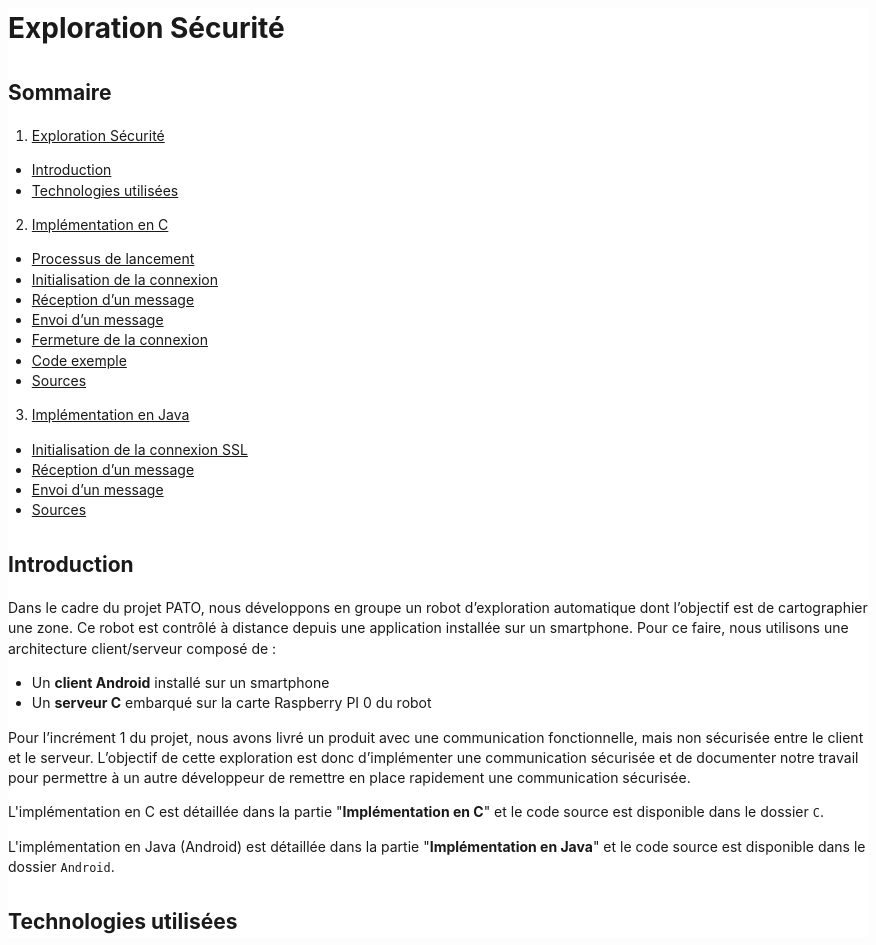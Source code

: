# Exploration Sécurité

## Sommaire

1. [Exploration Sécurité](#exploration-sécurité)

- [Introduction](#introduction)
- [Technologies utilisées](#technologies-utilisées)

2. [Implémentation en C](#implémentation-en-c)

- [Processus de lancement](#processus-de-lancement)
- [Initialisation de la connexion](#initialisation-de-la-connexion)
- [Réception d’un message](#réception-dun-message)
- [Envoi d’un message](#envoi-dun-message)
- [Fermeture de la connexion](#fermeture-de-la-connexion)
- [Code exemple](#code-exemple)
- [Sources](#sources)

3. [Implémentation en Java](#implémentation-en-java)

- [Initialisation de la connexion SSL](#initialisation-de-la-connexion-ssl)
- [Réception d’un message](#réception-dun-message-1)
- [Envoi d’un message](#envoi-dun-message-1)
- [Sources](#sources-1)

## Introduction

Dans le cadre du projet PATO, nous développons en groupe un robot d’exploration automatique dont l’objectif est de
cartographier
une zone. Ce robot est contrôlé à distance depuis une application installée sur un smartphone.
Pour ce faire, nous utilisons une architecture client/serveur composé de :

- Un **client Android** installé sur un smartphone
- Un **serveur C** embarqué sur la carte Raspberry PI 0 du robot

Pour l’incrément 1 du projet, nous avons livré un produit avec une communication fonctionnelle, mais non sécurisée entre
le client et le serveur. L’objectif de cette exploration est donc d’implémenter une communication sécurisée et de
documenter notre travail pour permettre à un autre développeur de remettre en place rapidement une communication
sécurisée.

L'implémentation en C est détaillée dans la partie "**Implémentation en C**" et le code source est disponible dans le
dossier `C`.

L'implémentation en Java (Android) est détaillée dans la partie "**Implémentation en Java**" et le code source est
disponible dans le dossier `Android`.

## Technologies utilisées
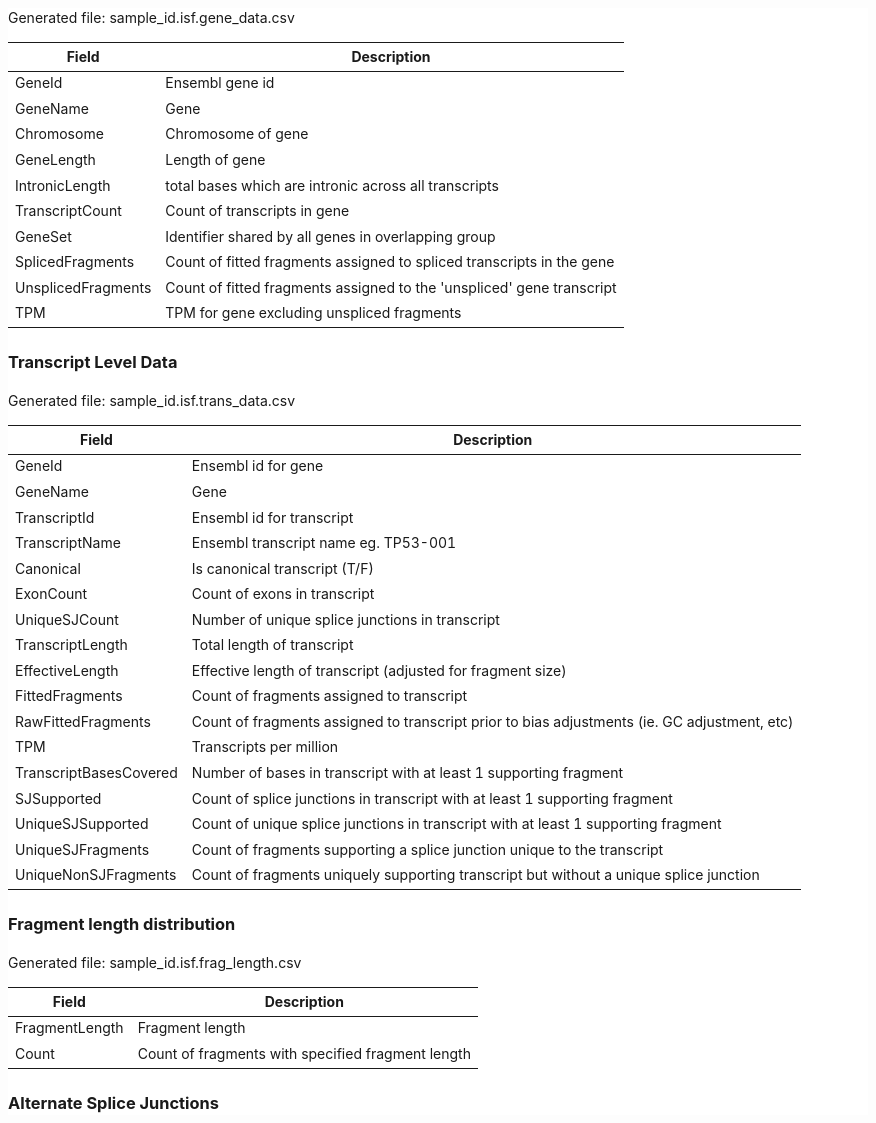Generated file: sample_id.isf.gene_data.csv

Field | Description 
---|---
GeneId | Ensembl gene id
GeneName | Gene
Chromosome | Chromosome of gene
GeneLength | Length of gene
IntronicLength | total bases which are intronic across all transcripts
TranscriptCount | Count of transcripts in gene
GeneSet | Identifier shared by all genes in overlapping group
SplicedFragments | Count of fitted fragments assigned to spliced transcripts in the gene
UnsplicedFragments | Count of fitted fragments assigned to the 'unspliced' gene transcript
TPM | TPM for gene excluding unspliced fragments

### Transcript Level Data

Generated file: sample_id.isf.trans_data.csv

Field | Description 
---|---
GeneId | Ensembl id for gene
GeneName | Gene
TranscriptId | Ensembl id for transcript
TranscriptName | Ensembl transcript name eg. TP53-001
Canonical | Is canonical transcript (T/F)
ExonCount | Count of exons in transcript
UniqueSJCount | Number of unique splice junctions in transcript
TranscriptLength | Total length of transcript
EffectiveLength | Effective length of transcript (adjusted for fragment size)
FittedFragments | Count of fragments assigned to transcript
RawFittedFragments |  Count of fragments assigned to transcript prior to bias adjustments (ie. GC adjustment, etc)
TPM | Transcripts per million
TranscriptBasesCovered | Number of bases in transcript with at least 1 supporting fragment
SJSupported | Count of splice junctions in transcript with at least 1 supporting fragment
UniqueSJSupported | Count of unique splice junctions in transcript with at least 1 supporting fragment
UniqueSJFragments | Count of fragments supporting a splice junction unique to the transcript
UniqueNonSJFragments | Count of fragments uniquely supporting transcript but without a unique splice junction

### Fragment length distribution

Generated file: sample_id.isf.frag_length.csv

Field | Description 
---|---
FragmentLength | Fragment length
Count | Count of fragments with specified fragment length

### Alternate Splice Junctions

> Problem to solve
Could you reproduce, exactly, every line above from the line with "EffectiveLength | Effective" to the line with "UniqueSJSupported | Count", and no other line? Both ends count.

> Expected output
EffectiveLength | Effective length of transcript (adjusted for fragment size)
FittedFragments | Count of fragments assigned to transcript
RawFittedFragments |  Count of fragments assigned to transcript prior to bias adjustments (ie. GC adjustment, etc)
TPM | Transcripts per million
TranscriptBasesCovered | Number of bases in transcript with at least 1 supporting fragment
SJSupported | Count of splice junctions in transcript with at least 1 supporting fragment
UniqueSJSupported | Count of unique splice junctions in transcript with at least 1 supporting fragment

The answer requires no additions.